Question

This is for part of an assignement on which I am stuck... I am new to python and I want to create a program which searches through a file which looks like this only longer:

Afghanistan,    647500.0,   25500100
Albania,    28748.0,    2821977
Algeria,    2381740.0,  38700000
American Samoa, 199.0,  55519

As you can see, the spacing is not always even... I want to convert the text part to a string, the area (second column) to a float and the third column (population) to an integer but have no idea how to approach it. Here is what I have so far:

def readcountries():
    with open("countries.txt") as file:
        lines = [line.split() for line in file]
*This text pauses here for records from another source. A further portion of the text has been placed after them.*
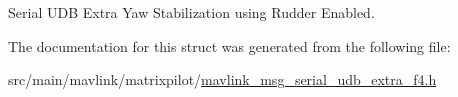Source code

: Serial U\+D\+B Extra Yaw Stabilization using Rudder Enabled. 



The documentation for this struct was generated from the following file\+:\begin{DoxyCompactItemize}
\item 
src/main/mavlink/matrixpilot/\hyperlink{mavlink__msg__serial__udb__extra__f4_8h}{mavlink\+\_\+msg\+\_\+serial\+\_\+udb\+\_\+extra\+\_\+f4.\+h}\end{DoxyCompactItemize}
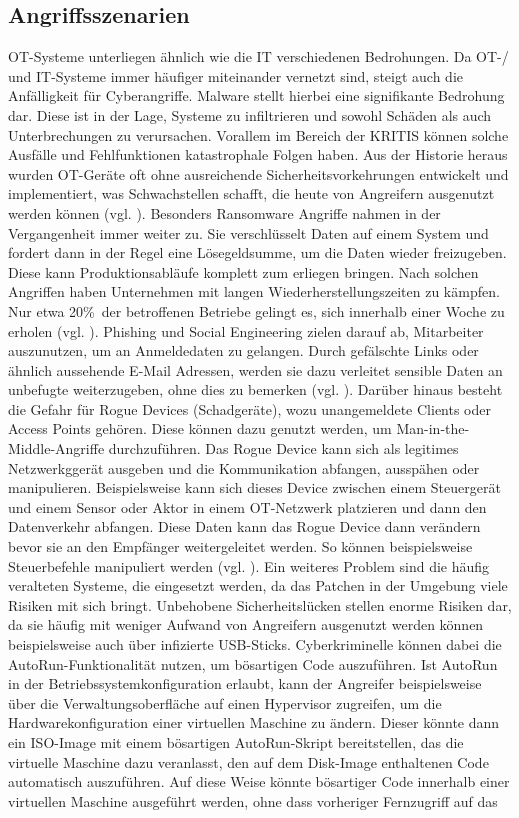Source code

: \subsection{Angriffsszenarien}

OT-Systeme unterliegen ähnlich wie die IT verschiedenen Bedrohungen. Da OT-/ und IT-Systeme immer häufiger miteinander vernetzt sind, steigt auch die Anfälligkeit für Cyberangriffe. Malware stellt hierbei eine signifikante Bedrohung dar. Diese ist in der Lage, Systeme zu infiltrieren und sowohl Schäden als auch Unterbrechungen zu verursachen. Vorallem im Bereich der KRITIS können solche Ausfälle und Fehlfunktionen katastrophale Folgen haben. Aus der Historie heraus wurden OT-Geräte oft ohne ausreichende Sicherheitsvorkehrungen entwickelt und implementiert, was Schwachstellen schafft, die heute von Angreifern ausgenutzt werden können (vgl. \cite{avast}). Besonders Ransomware Angriffe nahmen in der Vergangenheit immer weiter zu. Sie verschlüsselt Daten auf einem System und fordert dann in der Regel eine Lösegeldsumme, um die Daten wieder freizugeben. Diese kann Produktionsabläufe komplett zum erliegen bringen. Nach solchen Angriffen haben Unternehmen mit langen Wiederherstellungszeiten zu kämpfen. Nur etwa 20\%\ der betroffenen Betriebe gelingt es, sich innerhalb einer Woche zu  erholen (vgl. \cite{secin}). Phishing und Social Engineering zielen darauf ab, Mitarbeiter auszunutzen, um an Anmeldedaten zu gelangen. Durch gefälschte Links oder ähnlich aussehende E-Mail Adressen, werden sie dazu verleitet sensible Daten an unbefugte weiterzugeben, ohne dies zu bemerken (vgl. \cite{bsibund}). \clearpage \noindent Darüber hinaus besteht die Gefahr für Rogue Devices (Schadgeräte), wozu unangemeldete Clients oder Access Points gehören. Diese können dazu genutzt werden, um Man-in-the-Middle-Angriffe durchzuführen. Das Rogue Device kann sich als legitimes Netzwerkggerät ausgeben und die Kommunikation abfangen, ausspähen oder manipulieren. Beispielsweise kann sich dieses Device zwischen einem Steuergerät und einem Sensor oder Aktor in einem OT-Netzwerk platzieren und dann den Datenverkehr abfangen. Diese Daten kann das Rogue Device dann verändern bevor sie an den Empfänger weitergeleitet werden. So können beispielsweise Steuerbefehle manipuliert werden (vgl. \cite{securityInsider3}). Ein weiteres Problem sind die häufig veralteten Systeme, die eingesetzt werden, da das Patchen in der Umgebung viele Risiken mit sich bringt. Unbehobene Sicherheitslücken stellen enorme Risiken dar, da sie häufig mit weniger Aufwand von Angreifern ausgenutzt werden können beispielsweise auch über infizierte USB-Sticks. Cyberkriminelle können dabei die AutoRun-Funktionalität nutzen, um bösartigen Code auszuführen. Ist AutoRun in der Betriebssystemkonfiguration erlaubt, kann der Angreifer beispielsweise über die Verwaltungsoberfläche auf einen Hypervisor zugreifen, um die Hardwarekonfiguration einer virtuellen Maschine zu ändern. Dieser könnte dann ein ISO-Image mit einem bösartigen AutoRun-Skript bereitstellen, das die virtuelle Maschine dazu veranlasst, den auf dem Disk-Image enthaltenen Code automatisch auszuführen. Auf diese Weise könnte bösartiger Code innerhalb einer virtuellen Maschine ausgeführt werden, ohne dass vorheriger Fernzugriff auf das 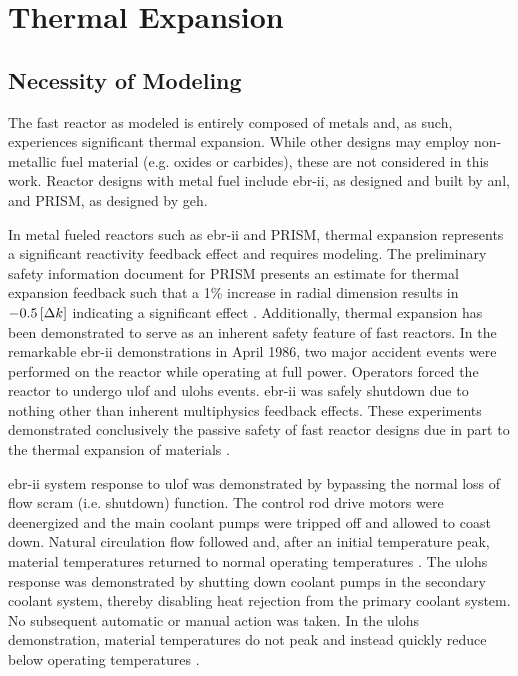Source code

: \chapter{Thermal Expansion}
\label{ch:thermalExpansion}

\section{Necessity of Modeling}
  The fast reactor as modeled is entirely composed of metals and, as such,
  experiences significant thermal expansion. While other designs may employ
  non-metallic fuel material (e.g. oxides or carbides), these are not considered
  in this work. Reactor designs with metal fuel include \gls{ebr-ii}, as
  designed and built by \gls{anl}, and PRISM, as designed by \gls{geh}.

  In metal fueled reactors such as \gls{ebr-ii} and PRISM, thermal expansion
  represents a significant reactivity feedback effect and requires modeling.
  The preliminary safety information document for PRISM presents an estimate for
  thermal expansion feedback such that a 1\% increase in radial dimension
  results in $-0.5 \left[\text{{$\Delta k$}}\right]$ indicating a significant effect
  \cite{GEFR793}. Additionally, thermal expansion has been demonstrated to serve
  as an inherent safety feature of fast reactors. In the remarkable \gls{ebr-ii}
  demonstrations in April 1986, two major accident events were performed on the
  reactor while operating at full power. Operators forced the reactor to undergo
  \gls{ulof} and \gls{ulohs} events. \gls{ebr-ii} was safely shutdown due to
  nothing other than inherent multiphysics feedback effects. These experiments
  demonstrated conclusively the passive safety of fast reactor designs due in
  part to the thermal expansion of materials \cite{PlentifulEnergy}.

  \gls{ebr-ii} system response to \gls{ulof} was demonstrated by bypassing the
  normal loss of flow scram (i.e. shutdown) function. The control rod drive
  motors were deenergized and the main coolant pumps were tripped off and
  allowed to coast down. Natural circulation flow followed and, after an initial
  temperature peak, material temperatures returned to normal operating
  temperatures \cite{ebriitests}. The \gls{ulohs} response was demonstrated by
  shutting down coolant pumps in the secondary coolant system, thereby disabling
  heat rejection from the primary coolant system. No subsequent automatic or
  manual action was taken. In the \gls{ulohs} demonstration, material
  temperatures do not peak and instead quickly reduce below operating
  temperatures \cite{ebriitests}.

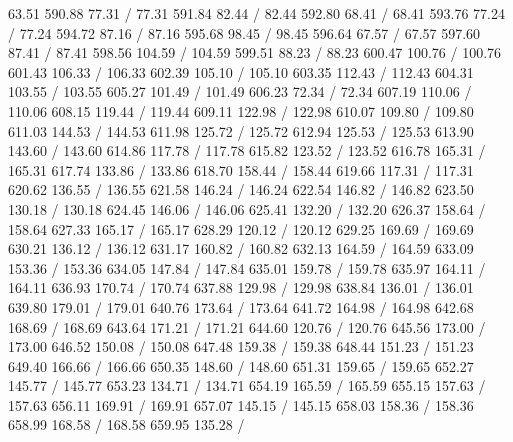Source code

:{ 63.51 590.88 77.31 /
 77.31 591.84 82.44 /
 82.44 592.80 68.41 /
 68.41 593.76 77.24 /
 77.24 594.72 87.16 /
 87.16 595.68 98.45 /
 98.45 596.64 67.57 /
 67.57 597.60 87.41 /
 87.41 598.56 104.59 /
 104.59 599.51 88.23 /
 88.23 600.47 100.76 /
 100.76 601.43 106.33 /
 106.33 602.39 105.10 /
 105.10 603.35 112.43 /
 112.43 604.31 103.55 /
 103.55 605.27 101.49 /
 101.49 606.23 72.34 /
 72.34 607.19 110.06 /
 110.06 608.15 119.44 /
 119.44 609.11 122.98 /
 122.98 610.07 109.80 /
 109.80 611.03 144.53 /
 144.53 611.98 125.72 /
 125.72 612.94 125.53 /
 125.53 613.90 143.60 /
 143.60 614.86 117.78 /
 117.78 615.82 123.52 /
 123.52 616.78 165.31 /
 165.31 617.74 133.86 /
 133.86 618.70 158.44 /
 158.44 619.66 117.31 /
 117.31 620.62 136.55 /
 136.55 621.58 146.24 /
 146.24 622.54 146.82 /
 146.82 623.50 130.18 /
 130.18 624.45 146.06 /
 146.06 625.41 132.20 /
 132.20 626.37 158.64 /
 158.64 627.33 165.17 /
 165.17 628.29 120.12 /
 120.12 629.25 169.69 /
 169.69 630.21 136.12 /
 136.12 631.17 160.82 /
 160.82 632.13 164.59 /
 164.59 633.09 153.36 /
 153.36 634.05 147.84 /
 147.84 635.01 159.78 /
 159.78 635.97 164.11 /
 164.11 636.93 170.74 /
 170.74 637.88 129.98 /
 129.98 638.84 136.01 /
 136.01 639.80 179.01 /
 179.01 640.76 173.64 /
 173.64 641.72 164.98 /
 164.98 642.68 168.69 /
 168.69 643.64 171.21 /
 171.21 644.60 120.76 /
 120.76 645.56 173.00 /
 173.00 646.52 150.08 /
 150.08 647.48 159.38 /
 159.38 648.44 151.23 /
 151.23 649.40 166.66 /
 166.66 650.35 148.60 /
 148.60 651.31 159.65 /
 159.65 652.27 145.77 /
 145.77 653.23 134.71 /
 134.71 654.19 165.59 /
 165.59 655.15 157.63 /
 157.63 656.11 169.91 /
 169.91 657.07 145.15 /
 145.15 658.03 158.36 /
 158.36 658.99 168.58 /
 168.58 659.95 135.28 /
}

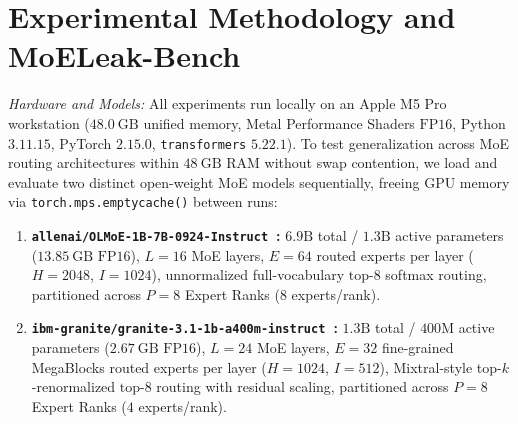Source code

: \documentclass[11pt,a4paper]{article}
\renewcommand{\_}{\textunderscore\allowbreak}
\theoremstyle{definition}
\theoremstyle{remark}
\begin{document}
\section{Experimental Methodology and MoELeak-Bench}\label{sec:methodology}

\emph{Hardware and Models:} All experiments run locally on an Apple M5 Pro workstation ($48.0~\mathrm{GB}$ unified memory, Metal Performance Shaders $\mathrm{FP16}$, Python $3.11.15$, PyTorch $2.15.0$, \texttt{transformers} $5.22.1$). To test generalization across MoE routing architectures within $48~\mathrm{GB}$ RAM without swap contention, we load and evaluate two distinct open-weight MoE models sequentially, freeing GPU memory via \texttt{torch.mps.empty\_cache()} between runs:
\begin{enumerate}
  \item \textbf{\texttt{allenai/OLMoE-1B-7B-0924-Instruct}~\cite{muennighoff2025olmoe}:} $6.9\mathrm{B}$ total / $1.3\mathrm{B}$ active parameters ($13.85~\mathrm{GB}$ $\mathrm{FP16}$), $L=16$ MoE layers, $E=64$ routed experts per layer ($H=2048$, $I=1024$), unnormalized full-vocabulary $\text{top-}8$ softmax routing, partitioned across $P=8$ Expert Ranks ($8$ experts/rank).
  \item \textbf{\texttt{ibm-granite/}\allowbreak\texttt{granite-3.1-}\allowbreak\texttt{1b-a400m-instruct}~\cite{gale2023megablocks}:} $1.3\mathrm{B}$ total / $400\mathrm{M}$ active parameters ($2.67~\mathrm{GB}$ $\mathrm{FP16}$), $L=24$ MoE layers, $E=32$ fine-grained MegaBlocks routed experts per layer ($H=1024$, $I=512$), Mixtral-style top-$k$-renormalized $\text{top-}8$ routing with residual scaling, partitioned across $P=8$ Expert Ranks ($4$ experts/rank).
\end{enumerate}
\end{document}
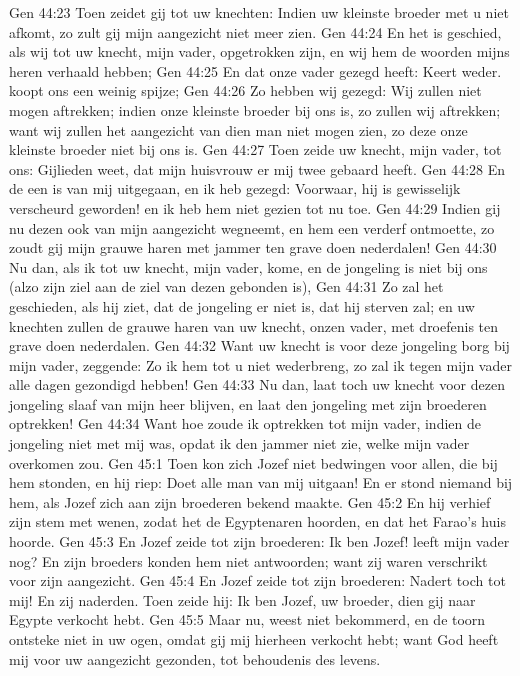 Gen 44:23  Toen zeidet gij tot uw knechten: Indien uw kleinste broeder met u niet afkomt, zo zult gij mijn aangezicht niet meer zien.
Gen 44:24  En het is geschied, als wij tot uw knecht, mijn vader, opgetrokken zijn, en wij hem de woorden mijns heren verhaald hebben;
Gen 44:25  En dat onze vader gezegd heeft: Keert weder. koopt ons een weinig spijze;
Gen 44:26  Zo hebben wij gezegd: Wij zullen niet mogen aftrekken; indien onze kleinste broeder bij ons is, zo zullen wij aftrekken; want wij zullen het aangezicht van dien man niet mogen zien, zo deze onze kleinste broeder niet bij ons is.
Gen 44:27  Toen zeide uw knecht, mijn vader, tot ons: Gijlieden weet, dat mijn huisvrouw er mij twee gebaard heeft.
Gen 44:28  En de een is van mij uitgegaan, en ik heb gezegd: Voorwaar, hij is gewisselijk verscheurd geworden! en ik heb hem niet gezien tot nu toe.
Gen 44:29  Indien gij nu dezen ook van mijn aangezicht wegneemt, en hem een verderf ontmoette, zo zoudt gij mijn grauwe haren met jammer ten grave doen nederdalen!
Gen 44:30  Nu dan, als ik tot uw knecht, mijn vader, kome, en de jongeling is niet bij ons (alzo zijn ziel aan de ziel van dezen gebonden is),
Gen 44:31  Zo zal het geschieden, als hij ziet, dat de jongeling er niet is, dat hij sterven zal; en uw knechten zullen de grauwe haren van uw knecht, onzen vader, met droefenis ten grave doen nederdalen.
Gen 44:32  Want uw knecht is voor deze jongeling borg bij mijn vader, zeggende: Zo ik hem tot u niet wederbreng, zo zal ik tegen mijn vader alle dagen gezondigd hebben!
Gen 44:33  Nu dan, laat toch uw knecht voor dezen jongeling slaaf van mijn heer blijven, en laat den jongeling met zijn broederen optrekken!
Gen 44:34  Want hoe zoude ik optrekken tot mijn vader, indien de jongeling niet met mij was, opdat ik den jammer niet zie, welke mijn vader overkomen zou.
Gen 45:1  Toen kon zich Jozef niet bedwingen voor allen, die bij hem stonden, en hij riep: Doet alle man van mij uitgaan! En er stond niemand bij hem, als Jozef zich aan zijn broederen bekend maakte.
Gen 45:2  En hij verhief zijn stem met wenen, zodat het de Egyptenaren hoorden, en dat het Farao's huis hoorde.
Gen 45:3  En Jozef zeide tot zijn broederen: Ik ben Jozef! leeft mijn vader nog? En zijn broeders konden hem niet antwoorden; want zij waren verschrikt voor zijn aangezicht.
Gen 45:4  En Jozef zeide tot zijn broederen: Nadert toch tot mij! En zij naderden. Toen zeide hij: Ik ben Jozef, uw broeder, dien gij naar Egypte verkocht hebt.
Gen 45:5  Maar nu, weest niet bekommerd, en de toorn ontsteke niet in uw ogen, omdat gij mij hierheen verkocht hebt; want God heeft mij voor uw aangezicht gezonden, tot behoudenis des levens.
Which returns a 2 dimensional list (this is required)...But I cant figure out how I will convert the area and population to their appropriate types. I must then run a binary search on the country names > any hints? I know how to do this on numbers but on names?

Was it helpful?

Solution

Don't use a list comprehension here; it can be done but becomes ugly fast:

def readcountries():
    with open("countries.txt") as fh:
        rows = []
        for line in fh:
            name, area, population = line.split(',')
            rows.append([name.strip(), float(area), int(population)])

The list comprehension version would be:

def readcountries():
    with open("countries.txt") as fh:
        rows = [[n.strip(), float(a), int(p)] 
                for line in fh for n, a, p in (line.split(','),)]

Using the csv module would save you some processing:

import csv

def readcountries():
    with open("countries.txt") as fh:
        reader = csv.reader(fh, skipinitialspace=True)
        rows = [[n, float(a), int(p)] for n, a, p in reader]

Here the module handles the splitting and stripping, producing list objects for each line.

For a binary search, Python lets you compare strings with < and > just fine; strings are compared lexicographically. ab is smaller than ac, but ba is greater than ab. In other words, a string that would be sorted before another are considered 'smaller'.

As such, binary search on a sorted list of strings is no different from a binary search on a sorted list of numbers. Do make sure you only look at the first element of the tuples:

def bisect_right(rows, country, lo=0, hi=None):
    if hi is None:
        hi = len(rows)
    while lo < hi:
        mid = (lo + hi) // 2
        if country < rows[mid][0]:
            hi = mid
        else:
            lo = mid + 1
    return lo

def bisect_left(rows, country, lo=0, hi=None):
    if hi is None:
        hi = len(rows)
    while lo < hi:
        mid = (lo + hi) // 2
        if rows[mid][0] < country:
            lo = mid + 1
        else:
            hi = mid
    return lo

OTHER TIPS

Split using a comma as the separator rather than the default which is whitespace. split takes an argument for this purpose. Each line will be split into a three-element list. You'll need to convert the second and third entries from strings to numbers using the int or float functions.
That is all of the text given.